----- INFORMATION SUPPLIED

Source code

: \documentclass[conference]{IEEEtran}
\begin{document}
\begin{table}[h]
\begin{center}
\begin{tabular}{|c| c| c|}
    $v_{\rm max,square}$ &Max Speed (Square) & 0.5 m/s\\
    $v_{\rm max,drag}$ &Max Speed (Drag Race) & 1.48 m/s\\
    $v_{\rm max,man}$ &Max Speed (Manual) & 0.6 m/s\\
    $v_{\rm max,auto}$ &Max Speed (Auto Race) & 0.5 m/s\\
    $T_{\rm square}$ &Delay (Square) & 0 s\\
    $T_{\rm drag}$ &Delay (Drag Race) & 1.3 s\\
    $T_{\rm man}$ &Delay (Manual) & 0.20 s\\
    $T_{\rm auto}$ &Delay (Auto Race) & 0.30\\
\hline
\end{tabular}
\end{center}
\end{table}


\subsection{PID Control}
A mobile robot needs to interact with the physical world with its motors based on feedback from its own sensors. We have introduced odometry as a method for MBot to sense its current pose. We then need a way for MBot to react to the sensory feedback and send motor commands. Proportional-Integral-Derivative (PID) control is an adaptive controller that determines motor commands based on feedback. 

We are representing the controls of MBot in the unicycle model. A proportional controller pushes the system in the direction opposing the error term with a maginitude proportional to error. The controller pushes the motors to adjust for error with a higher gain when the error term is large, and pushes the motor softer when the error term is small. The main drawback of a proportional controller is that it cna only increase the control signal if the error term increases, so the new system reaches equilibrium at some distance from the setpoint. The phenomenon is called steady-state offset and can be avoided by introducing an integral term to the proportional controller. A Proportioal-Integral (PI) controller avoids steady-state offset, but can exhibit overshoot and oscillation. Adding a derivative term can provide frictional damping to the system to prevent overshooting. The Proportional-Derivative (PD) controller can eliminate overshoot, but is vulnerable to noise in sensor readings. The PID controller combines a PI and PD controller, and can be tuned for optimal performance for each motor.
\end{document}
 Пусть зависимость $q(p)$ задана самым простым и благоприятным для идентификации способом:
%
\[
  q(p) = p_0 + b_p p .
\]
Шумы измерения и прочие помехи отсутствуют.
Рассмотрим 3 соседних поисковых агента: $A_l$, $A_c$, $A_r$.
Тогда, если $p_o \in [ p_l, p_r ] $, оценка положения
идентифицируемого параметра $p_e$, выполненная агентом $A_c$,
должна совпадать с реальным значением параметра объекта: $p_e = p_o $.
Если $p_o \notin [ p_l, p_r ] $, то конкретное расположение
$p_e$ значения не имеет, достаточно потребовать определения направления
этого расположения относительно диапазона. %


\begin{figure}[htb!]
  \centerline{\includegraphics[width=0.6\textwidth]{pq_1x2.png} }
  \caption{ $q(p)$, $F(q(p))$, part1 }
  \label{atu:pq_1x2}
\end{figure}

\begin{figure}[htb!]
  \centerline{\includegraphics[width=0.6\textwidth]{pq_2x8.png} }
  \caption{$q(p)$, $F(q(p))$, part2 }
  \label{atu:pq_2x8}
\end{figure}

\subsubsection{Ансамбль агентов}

----------

EXERCISE DETAILS> Retrieve every line above holding the word "Race".

ANSWER TO THE PROBLEM>
    $v_{\rm max,drag}$ &Max Speed (Drag Race) & 1.48 m/s\\
    $v_{\rm max,auto}$ &Max Speed (Auto Race) & 0.5 m/s\\
    $T_{\rm drag}$ &Delay (Drag Race) & 1.3 s\\
    $T_{\rm auto}$ &Delay (Auto Race) & 0.30\\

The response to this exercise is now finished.